As transformações em curso no mundo agitam todos os setores da sociedade, como ficarmos indiferentes quando ligamos a televisão e visualizamos, em nossa sala, grupos armados e bem treinados lutando para resgatar seus países de governantes perversos e violentos? Que se nutrem dos sentimentos mais repulsivos para dominar, criando uma verdadeira trilha de destruição e desigualdade, impulsionadas pela ambição patológica e pela busca insana por dinheiro e poder.
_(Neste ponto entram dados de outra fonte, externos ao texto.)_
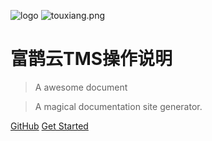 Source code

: ![logo](https://docsify.js.org/_media/icon.svg ':size=100')
![touxiang.png](https://i.loli.net/2019/01/13/5c3a271f09757.png ':size=100')

# 富鹊云TMS操作说明

> A awesome document

> A magical documentation site generator.

<!-- * Simple and lightweight (~12kb gzipped)
* Multiple themes
* Not build static html files -->

[GitHub](https://github.com/AAluoxiang/docs-tms)
[Get Started](README.md)
<!-- [111](#quick-start) -->
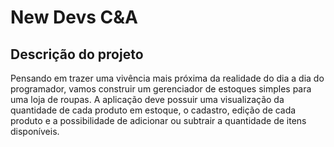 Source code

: # New Devs C&A

## Descrição do projeto
Pensando em trazer uma vivência mais próxima da realidade do dia a dia do programador, vamos construir um gerenciador de estoques simples para uma loja de roupas. A aplicação deve possuir uma visualização da quantidade de cada produto em estoque, o cadastro, edição de cada produto e a possibilidade de adicionar ou subtrair a quantidade de itens disponíveis.

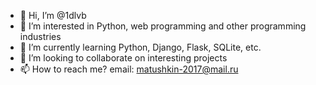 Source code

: - 👋 Hi, I’m @1dlvb
- 👀 I’m interested in Python, web programming and other programming industries
- 🌱 I’m currently learning Python, Django, Flask, SQLite, etc.
- 💞️ I’m looking to collaborate on interesting projects
- 📫 How to reach me? email: matushkin-2017@mail.ru

<!---
1dlvb/1dlvb is a ✨ special ✨ repository because its `README.md` (this file) appears on your GitHub profile.
You can click the Preview link to take a look at your changes.
--->

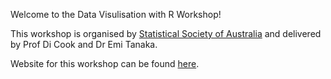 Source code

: 

Welcome to the Data Visulisation with R Workshop!

This workshop is organised by [Statistical Society of Australia](https://statsoc.org.au/event-3886194) and delivered by Prof Di Cook and Dr Emi Tanaka.

Website for this workshop can be found [here](http://emitanaka.org/datavis-workshop-ssavic/).
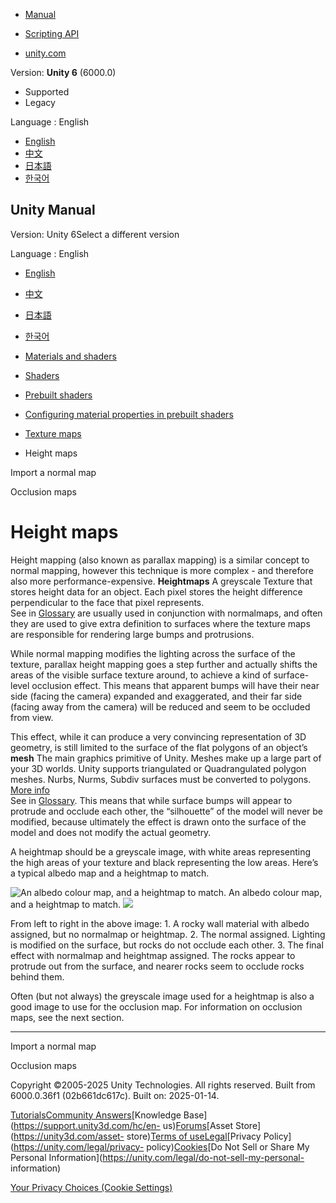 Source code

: [](https://docs.unity3d.com)

  * [Manual](../Manual/index.html)
  * [Scripting API](../ScriptReference/index.html)

  * [unity.com](https://unity.com/)

Version: **Unity 6** (6000.0)

  * Supported
  * Legacy

Language : English

  * [English](/Manual/StandardShaderMaterialParameterHeightMap.html)
  * [中文](/cn/current/Manual/StandardShaderMaterialParameterHeightMap.html)
  * [日本語](/ja/current/Manual/StandardShaderMaterialParameterHeightMap.html)
  * [한국어](/kr/current/Manual/StandardShaderMaterialParameterHeightMap.html)

[](https://docs.unity3d.com)

## Unity Manual

Version: Unity 6Select a different version

Language : English

  * [English](/Manual/StandardShaderMaterialParameterHeightMap.html)
  * [中文](/cn/current/Manual/StandardShaderMaterialParameterHeightMap.html)
  * [日本語](/ja/current/Manual/StandardShaderMaterialParameterHeightMap.html)
  * [한국어](/kr/current/Manual/StandardShaderMaterialParameterHeightMap.html)

  * [Materials and shaders](materials-and-shaders.html)
  * [Shaders](Shaders.html)
  * [Prebuilt shaders](shader-built-in-landing.html)
  * [Configuring material properties in prebuilt shaders](shader-built-in-configure-properties.html)
  * [Texture maps](StandardShaderTextureMaps.html)
  * Height maps

[](StandardShaderMaterialParameterNormalMapImport.html)

Import a normal map

[](StandardShaderMaterialParameterOcclusionMap.html)

Occlusion maps

# Height maps

Height mapping (also known as parallax mapping) is a similar concept to normal
mapping, however this technique is more complex - and therefore also more
performance-expensive. **Heightmaps** A greyscale Texture that stores height
data for an object. Each pixel stores the height difference perpendicular to
the face that pixel represents.  
See in [Glossary](Glossary.html#Heightmap) are usually used in conjunction
with normalmaps, and often they are used to give extra definition to surfaces
where the texture maps are responsible for rendering large bumps and
protrusions.

While normal mapping modifies the lighting across the surface of the texture,
parallax height mapping goes a step further and actually shifts the areas of
the visible surface texture around, to achieve a kind of surface-level
occlusion effect. This means that apparent bumps will have their near side
(facing the camera) expanded and exaggerated, and their far side (facing away
from the camera) will be reduced and seem to be occluded from view.

This effect, while it can produce a very convincing representation of 3D
geometry, is still limited to the surface of the flat polygons of an object’s
**mesh** The main graphics primitive of Unity. Meshes make up a large part of
your 3D worlds. Unity supports triangulated or Quadrangulated polygon meshes.
Nurbs, Nurms, Subdiv surfaces must be converted to polygons. [More
info](mesh.html)  
See in [Glossary](Glossary.html#Mesh). This means that while surface bumps
will appear to protrude and occlude each other, the “silhouette” of the model
will never be modified, because ultimately the effect is drawn onto the
surface of the model and does not modify the actual geometry.

A heightmap should be a greyscale image, with white areas representing the
high areas of your texture and black representing the low areas. Here’s a
typical albedo map and a heightmap to match.

![An albedo colour map, and a heightmap to
match.](../uploads/Main/StandardShaderHeightmapTexture.jpg) An albedo colour
map, and a heightmap to match.
![](../uploads/Main/StandardShaderParallaxMap.jpg)

From left to right in the above image: 1\. A rocky wall material with albedo
assigned, but no normalmap or heightmap. 2\. The normal assigned. Lighting is
modified on the surface, but rocks do not occlude each other. 3\. The final
effect with normalmap and heightmap assigned. The rocks appear to protrude out
from the surface, and nearer rocks seem to occlude rocks behind them.

Often (but not always) the greyscale image used for a heightmap is also a good
image to use for the occlusion map. For information on occlusion maps, see the
next section.

* * *

[](StandardShaderMaterialParameterNormalMapImport.html)

Import a normal map

[](StandardShaderMaterialParameterOcclusionMap.html)

Occlusion maps

Copyright ©2005-2025 Unity Technologies. All rights reserved. Built from
6000.0.36f1 (02b661dc617c). Built on: 2025-01-14.

[Tutorials](https://learn.unity.com/)[Community
Answers](https://answers.unity3d.com)[Knowledge
Base](https://support.unity3d.com/hc/en-
us)[Forums](https://forum.unity3d.com)[Asset Store](https://unity3d.com/asset-
store)[Terms of
use](https://docs.unity3d.com/Manual/TermsOfUse.html)[Legal](https://unity.com/legal)[Privacy
Policy](https://unity.com/legal/privacy-
policy)[Cookies](https://unity.com/legal/cookie-policy)[Do Not Sell or Share
My Personal Information](https://unity.com/legal/do-not-sell-my-personal-
information)

[Your Privacy Choices (Cookie Settings)](javascript:void\(0\);)

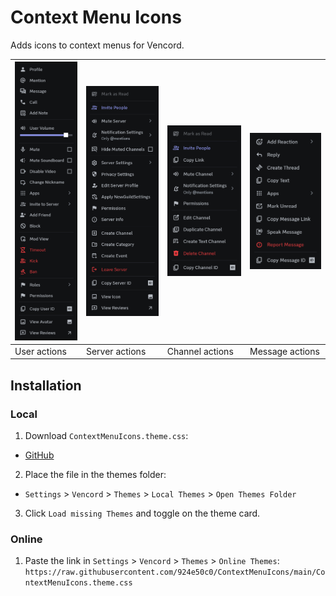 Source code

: # Context Menu Icons

Adds icons to context menus for Vencord.

| ![alt text](preview/user_actions.png) | ![alt text](preview/server_actions.png)    | ![alt text](preview/channel_actions.png)   | ![alt text](preview/message_actions.png)   |
| --------------------------------------- | ---------------------------------------- | ------------------------------------------ | ------------------------------------------ |
| User actions                            | Server actions                             | Channel actions                            | Message actions                            |

## Installation

### Local

1. Download `ContextMenuIcons.theme.css`:

- [GitHub](https://github.com/924e50c0/ContextMenuIcons/releases/download/v0.1.0-alpha/ContextMenuIcons.theme.css)

2. Place the file in the themes folder:

- `Settings` > `Vencord` > `Themes` > `Local Themes` > `Open Themes Folder`

3. Click `Load missing Themes` and toggle on the theme card.

### Online

1. Paste the link in `Settings` > `Vencord` > `Themes` > `Online Themes`:
   `https://raw.githubusercontent.com/924e50c0/ContextMenuIcons/main/ContextMenuIcons.theme.css`
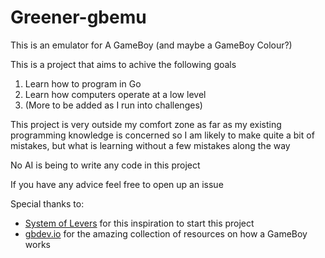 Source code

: # Greener-gbemu

This is an emulator for A GameBoy (and maybe a GameBoy Colour?)

This is a project that aims to achive the following goals

1. Learn how to program in Go
2. Learn how computers operate at a low level
3. (More to be added as I run into challenges)

This project is very outside my comfort zone as far as my existing programming knowledge is concerned so I am likely to make quite a bit of mistakes, but what is learning without a few mistakes along the way

No AI is being to write any code in this project

If you have any advice feel free to open up an issue

Special thanks to:

- [System of Levers](https://www.youtube.com/watch?v=hy2yY5a1Z-0) for this inspiration to start this project
- [gbdev.io](https://gbdev.io/) for the amazing collection of resources on how a GameBoy works
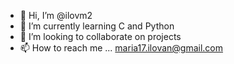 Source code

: - 👋 Hi, I’m @ilovm2
- 🌱 I’m currently learning C and Python
- 💞️ I’m looking to collaborate on projects
- 📫 How to reach me ... maria17.ilovan@gmail.com

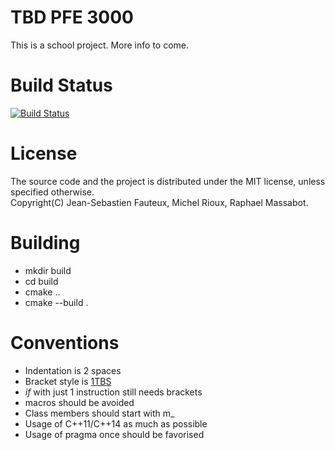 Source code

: # TBD PFE 3000
This is a school project. More info to come.

# Build Status
[![Build Status](https://img.shields.io/appveyor/ci/Rosme/pfe/master.svg?label=windows)](https://ci.appveyor.com/project/Rosme/pfe)

# License

The source code and the project is distributed under the MIT license, unless specified otherwise.\
Copyright(C) Jean-Sebastien Fauteux, Michel Rioux, Raphael Massabot.

# Building
* mkdir build
* cd build
* cmake ..
* cmake --build .
# Conventions
* Indentation is 2 spaces
* Bracket style is [1TBS](https://en.wikipedia.org/wiki/Indentation_style#1TBS)
 * _if_ with just 1 instruction still needs brackets
* macros should be avoided
* Class members should start with m_
* Usage of C++11/C++14 as much as possible
* Usage of pragma once should be favorised
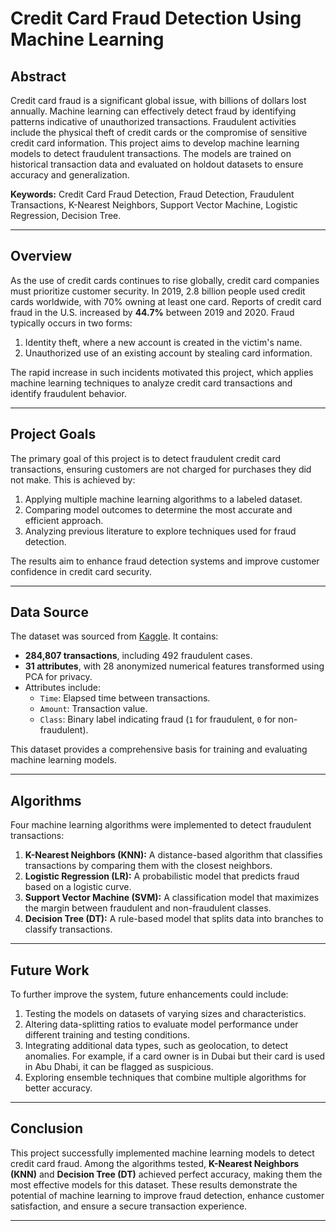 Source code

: 
# Credit Card Fraud Detection Using Machine Learning

## Abstract
Credit card fraud is a significant global issue, with billions of dollars lost annually. Machine learning can effectively detect fraud by identifying patterns indicative of unauthorized transactions. Fraudulent activities include the physical theft of credit cards or the compromise of sensitive credit card information. This project aims to develop machine learning models to detect fraudulent transactions. The models are trained on historical transaction data and evaluated on holdout datasets to ensure accuracy and generalization.

**Keywords:** Credit Card Fraud Detection, Fraud Detection, Fraudulent Transactions, K-Nearest Neighbors, Support Vector Machine, Logistic Regression, Decision Tree.

---

## Overview
As the use of credit cards continues to rise globally, credit card companies must prioritize customer security. In 2019, 2.8 billion people used credit cards worldwide, with 70% owning at least one card. Reports of credit card fraud in the U.S. increased by **44.7%** between 2019 and 2020. Fraud typically occurs in two forms:
1. Identity theft, where a new account is created in the victim's name.
2. Unauthorized use of an existing account by stealing card information.

The rapid increase in such incidents motivated this project, which applies machine learning techniques to analyze credit card transactions and identify fraudulent behavior.

---

## Project Goals
The primary goal of this project is to detect fraudulent credit card transactions, ensuring customers are not charged for purchases they did not make. This is achieved by:
1. Applying multiple machine learning algorithms to a labeled dataset.
2. Comparing model outcomes to determine the most accurate and efficient approach.
3. Analyzing previous literature to explore techniques used for fraud detection.

The results aim to enhance fraud detection systems and improve customer confidence in credit card security.

---

## Data Source
The dataset was sourced from [Kaggle](https://www.kaggle.com/datasets/mlg-ulb/creditcardfraud). It contains:
- **284,807 transactions**, including 492 fraudulent cases.
- **31 attributes**, with 28 anonymized numerical features transformed using PCA for privacy.
- Attributes include:
  - `Time`: Elapsed time between transactions.
  - `Amount`: Transaction value.
  - `Class`: Binary label indicating fraud (`1` for fraudulent, `0` for non-fraudulent).

This dataset provides a comprehensive basis for training and evaluating machine learning models.

---

## Algorithms
Four machine learning algorithms were implemented to detect fraudulent transactions:
1. **K-Nearest Neighbors (KNN):** A distance-based algorithm that classifies transactions by comparing them with the closest neighbors.
2. **Logistic Regression (LR):** A probabilistic model that predicts fraud based on a logistic curve.
3. **Support Vector Machine (SVM):** A classification model that maximizes the margin between fraudulent and non-fraudulent classes.
4. **Decision Tree (DT):** A rule-based model that splits data into branches to classify transactions.

---

## Future Work
To further improve the system, future enhancements could include:
1. Testing the models on datasets of varying sizes and characteristics.
2. Altering data-splitting ratios to evaluate model performance under different training and testing conditions.
3. Integrating additional data types, such as geolocation, to detect anomalies. For example, if a card owner is in Dubai but their card is used in Abu Dhabi, it can be flagged as suspicious.
4. Exploring ensemble techniques that combine multiple algorithms for better accuracy.

---

## Conclusion
This project successfully implemented machine learning models to detect credit card fraud. Among the algorithms tested, **K-Nearest Neighbors (KNN)** and **Decision Tree (DT)** achieved perfect accuracy, making them the most effective models for this dataset. These results demonstrate the potential of machine learning to improve fraud detection, enhance customer satisfaction, and ensure a secure transaction experience.

--- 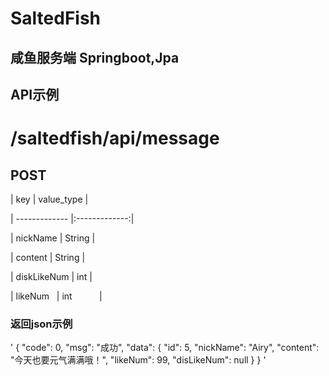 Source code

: # SaltedFish
## 咸鱼服务端 Springboot,Jpa


## API示例
# /saltedfish/api/message
## POST
| key           | value_type    |

| ------------- |:-------------:|

| nickName      | String        |

| content       | String        |

| diskLikeNum   | int           |

| likeNum       | int           |

### 返回json示例
'
{
    "code": 0,
    "msg": "成功",
    "data": {
        "id": 5,
        "nickName": "Airy",
        "content": "今天也要元气满满哦！",
        "likeNum": 99,
        "disLikeNum": null
    }
}
'
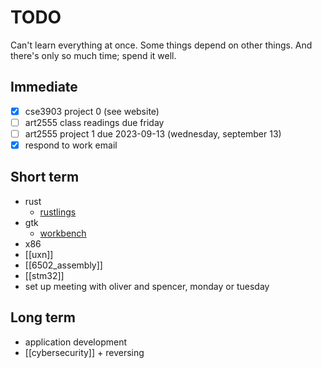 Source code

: # TODO

Can't learn everything at once. Some things depend on other things. And there's only so much time; spend it well.

## Immediate

- [x] cse3903 project 0 (see website)
- [ ] art2555 class readings due friday
- [ ] art2555 project 1 due 2023-09-13 (wednesday, september 13)
- [x] respond to work email

## Short term
- rust
    - [rustlings](https://github.com/rust-lang/rustlings)
- gtk
    - [workbench](https://github.com/sonnyp/Workbench)
- x86
- [[uxn]]
- [[6502_assembly]]
- [[stm32]]
- set up meeting with oliver and spencer, monday or tuesday

## Long term
- application development
- [[cybersecurity]] + reversing
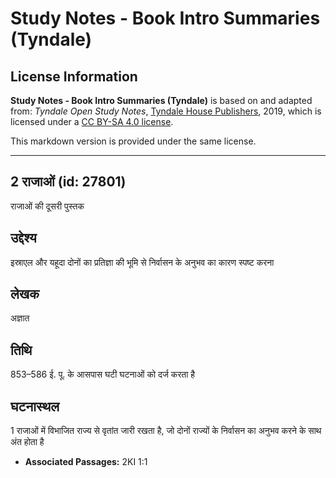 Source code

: # Study Notes - Book Intro Summaries (Tyndale)

## License Information

**Study Notes - Book Intro Summaries (Tyndale)** is based on and adapted from: _Tyndale Open Study Notes_, [Tyndale House Publishers](https://tyndaleopenresources.com/), 2019, which is licensed under a [CC BY-SA 4.0 license](https://creativecommons.org/licenses/by-sa/4.0/legalcode.en).

This markdown version is provided under the same license.



--------------------------------

## 2 राजाओं (id: 27801)

राजाओं की दूसरी पुस्तक

उद्देश्य
--------

इस्राएल और यहूदा दोनों का प्रतिज्ञा की भूमि से निर्वासन के अनुभव का कारण स्पष्ट करना

लेखक
----

अज्ञात

तिथि
----

853–586 ई. पू. के आसपास घटी घटनाओं को दर्ज करता है

घटनास्थल
--------

1 राजाओं में विभाजित राज्य से वृतांत जारी रखता है, जो दोनों राज्यों के निर्वासन का अनुभव करने के साथ अंत होता है

* **Associated Passages:** 2KI 1:1

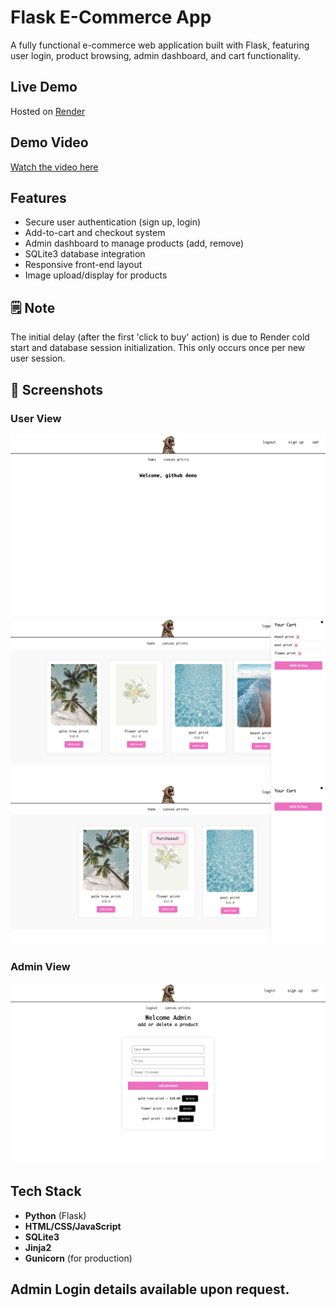 # Flask E-Commerce App

A fully functional e-commerce web application built with Flask, featuring user login, product browsing, admin dashboard, and cart functionality.

## Live Demo

Hosted on [Render](https://flask-e-commerce-app.onrender.com/)  

## Demo Video
[Watch the video here](Flask-Store-Demo.mov)

## Features

- Secure user authentication (sign up, login)
- Add-to-cart and checkout system
- Admin dashboard to manage products (add, remove)
- SQLite3 database integration
- Responsive front-end layout
- Image upload/display for products

## 🗒️ Note
The initial delay (after the first 'click to buy' action) is due to Render cold start and database session initialization. This only occurs once per new user session.

## 📸 Screenshots

### User View
![Home Page](screenshots/Updated-User-Dashboard.png)
![Cart Page](screenshots/Updated-Cart-Screenshot.png)
![Purchase Animation](screenshots/New-Purchase-Demo.png)

### Admin View
![Admin Dashboard](screenshots/Updated-Admin-View.png)

## Tech Stack

- **Python** (Flask)
- **HTML/CSS/JavaScript**
- **SQLite3**
- **Jinja2**
- **Gunicorn** (for production)

## Admin Login details available upon request.
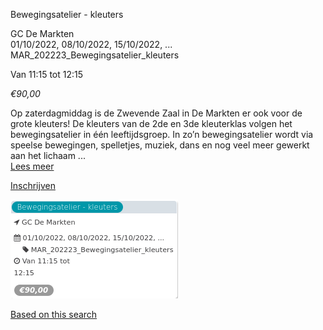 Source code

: Bewegingsatelier - kleuters

GC De Markten  
01/10/2022, 08/10/2022, 15/10/2022, ... MAR\_202223\_Bewegingsatelier\_kleuters  

Van 11:15 tot 12:15

*€90,00*

  

  

Op zaterdagmiddag is de Zwevende Zaal in De Markten er ook voor de grote kleuters! De kleuters van de 2de en 3de kleuterklas volgen het bewegingsatelier in één leeftijdsgroep. In zo’n bewegingsatelier wordt via speelse bewegingen, spelletjes, muziek, dans en nog veel meer gewerkt aan het lichaam ...  
[Lees meer](https://tickets.vgc.be/activity/subscribe/MAR_202223_Bewegingsatelier_kleuters)

[Inschrijven](https://tickets.vgc.be/activity/subscribe/MAR_202223_Bewegingsatelier_kleuters)

![](80215.png)

[Based on this search](https://tickets.vgc.be/activity/index?&vrijeplaatsen=1&Age%5B%5D=4%2C6&entity=244) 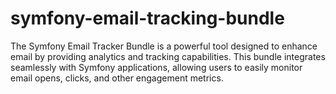 # symfony-email-tracking-bundle
The Symfony Email Tracker Bundle is a powerful tool designed to enhance email   by providing analytics and tracking capabilities. This bundle integrates seamlessly with Symfony applications, allowing users to easily monitor email opens, clicks, and other engagement metrics.

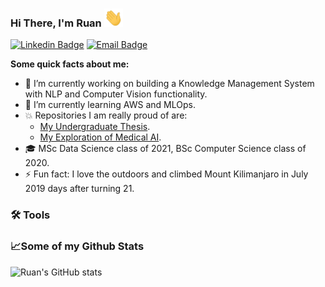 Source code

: ### Hi There, I'm Ruan <img src="wave.gif" width="30px">
[![Linkedin Badge](https://img.shields.io/badge/LinkedIn-0077B5?style=for-the-badge&logo=linkedin&logoColor=white)](www.linkedin.com/in/ruan-van-schalkwyk-800a65150)
[![Email Badge](https://img.shields.io/badge/Gmail-D14836?style=for-the-badge&logo=gmail&logoColor=white)](ruanvans1@gmail.com)



**Some quick facts about me:** 
- 🔭 I’m currently working on building a Knowledge Management System with NLP and Computer Vision functionality. 
- 🌱 I’m currently learning AWS and MLOps. 
- 💥 Repositories I am really proud of are:
    -    [My Undergraduate Thesis](https://github.com/Ruanvans/GAN-time-series-implementation). 
    -    [My Exploration of Medical AI](https://github.com/Ruanvans/ECG-classification-using-deep-learning).
- 🎓 MSc Data Science class of 2021, BSc Computer Science class of 2020. 
- ⚡ Fun fact: I love the outdoors and climbed Mount Kilimanjaro in July 2019 days after turning 21. 

### 🛠️ Tools

### 📈Some of my Github Stats

![Ruan's GitHub stats](https://github-readme-stats.vercel.app/api?username=Ruanvans&show_icons=true&theme=chartreuse-dark)

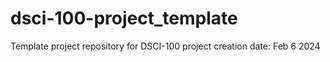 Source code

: # dsci-100-project_template
Template project repository for DSCI-100
project creation date: Feb 6 2024
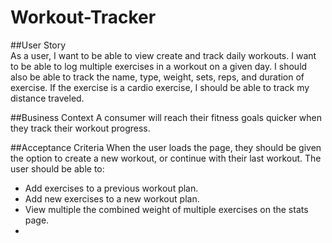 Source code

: # Workout-Tracker  

##User Story  
As a user, I want to be able to view create and track daily workouts. I want to be able to log multiple exercises in a workout on a given day. I should also be able to track the name, type, weight, sets, reps, and duration of exercise. If the exercise is a cardio exercise, I should be able to track my distance traveled.

##Business Context
A consumer will reach their fitness goals quicker when they track their workout progress.

##Acceptance Criteria
When the user loads the page, they should be given the option to create a new workout, or continue with their last workout.
The user should be able to:  
<ul><li>Add exercises to a previous workout plan.</li>
<li>Add new exercises to a new workout plan.</li>
<li>View multiple the combined weight of multiple exercises on the stats page.<li></ul> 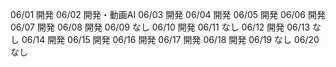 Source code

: 06/01
開発
06/02
開発・動画AI
06/03
開発
06/04
開発
06/05
開発
06/06
開発
06/07
開発
06/08
開発
06/09
なし
06/10
開発
06/11
なし
06/12
開発
06/13
なし
06/14
開発
06/15
開発
06/16
開発
06/17
開発
06/18
開発
06/19
なし
06/20
なし

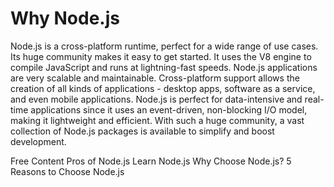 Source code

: # Why Node.js

Node.js is a cross-platform runtime, perfect for a wide range of use cases. Its huge community makes it easy to get started. It uses the V8 engine to compile JavaScript and runs at lightning-fast speeds. Node.js applications are very scalable and maintainable. Cross-platform support allows the creation of all kinds of applications - desktop apps, software as a service, and even mobile applications. Node.js is perfect for data-intensive and real-time applications since it uses an event-driven, non-blocking I/O model, making it lightweight and efficient. With such a huge community, a vast collection of Node.js packages is available to simplify and boost development.

<ResourceGroupTitle>Free Content</ResourceGroupTitle>
<BadgeLink colorScheme='blue' badgeText='Read' href='https://www.freecodecamp.org/news/what-are-the-advantages-of-node-js/'>Pros of Node.js</BadgeLink>
<BadgeLink colorScheme='yellow' badgeText='Read' href='https://nodejs.dev/en/learn/'>Learn Node.js</BadgeLink>
<BadgeLink colorScheme='yellow' badgeText='Read' href='https://medium.com/selleo/why-choose-node-js-b0091ad6c3fc'>Why Choose Node.js?</BadgeLink>
<BadgeLink colorScheme='yellow' badgeText='Read' href='https://www.bitovi.com/blog/5-reasons-to-choose-nodejs'>5 Reasons to Choose Node.js</BadgeLink>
Estes países marcados por décadas de desmandos e violências se encontram num momento de reconstrução de sua dignidade, os conflitos são necessários quando os seres humanos não conseguem entender as leis do progresso, leis inexoráveis que impulsionam a humanidade, todos aqueles que se escondem e tentam evitá-la, são barbaramente retirados e colocados ao lado, sob pena de retardarem a transição.

Os movimentos em curso no norte da África estão gerando grande apreensão, governantes que se mantiveram no poder durante décadas, pela força das armas e pelas mãos militares, estão sendo destruídos pela população que parece cansada de desmandos e desesperança, numa sociedade onde o desemprego cresce de forma acelerada e as expectativas quanto ao futuro são sombrias, onde o sonho de ascensão social é apenas um sonho longínquo a uma grande parte dos indivíduos, nestes países onde uma cleptocracia corrupta manda e desmanda para manter o controle da sociedade e a educação, que poderia ser o instrumento para fazer a diferença, nada mais é do que um instrumento de manutenção do status quo e do poder político, econômico e social.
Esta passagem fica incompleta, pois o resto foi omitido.